### [Requirement]
Look through the lines below and extract each one that contains "function".

Segment Start: Available records

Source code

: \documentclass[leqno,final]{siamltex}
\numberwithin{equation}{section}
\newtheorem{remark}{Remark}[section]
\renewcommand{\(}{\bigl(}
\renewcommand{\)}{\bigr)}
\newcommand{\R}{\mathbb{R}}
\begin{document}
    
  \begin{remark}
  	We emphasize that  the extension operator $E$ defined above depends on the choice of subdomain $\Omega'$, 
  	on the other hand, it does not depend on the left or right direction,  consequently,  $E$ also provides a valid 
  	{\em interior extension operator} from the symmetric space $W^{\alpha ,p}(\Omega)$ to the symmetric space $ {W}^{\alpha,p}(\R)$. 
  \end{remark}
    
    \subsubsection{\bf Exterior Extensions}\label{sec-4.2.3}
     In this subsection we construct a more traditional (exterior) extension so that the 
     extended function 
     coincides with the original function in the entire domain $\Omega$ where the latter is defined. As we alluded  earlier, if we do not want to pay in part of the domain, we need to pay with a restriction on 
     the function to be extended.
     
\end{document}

Segment End: Available records
Segment Start: Available records

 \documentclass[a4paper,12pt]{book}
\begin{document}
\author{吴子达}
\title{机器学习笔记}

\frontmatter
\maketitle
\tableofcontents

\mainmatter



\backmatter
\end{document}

Segment End: Available records

### [Problem solution]
     extended function 
     coincides with the original function in the entire domain $\Omega$ where the latter is defined. As we alluded  earlier, if we do not want to pay in part of the domain, we need to pay with a restriction on 
     the function to be extended.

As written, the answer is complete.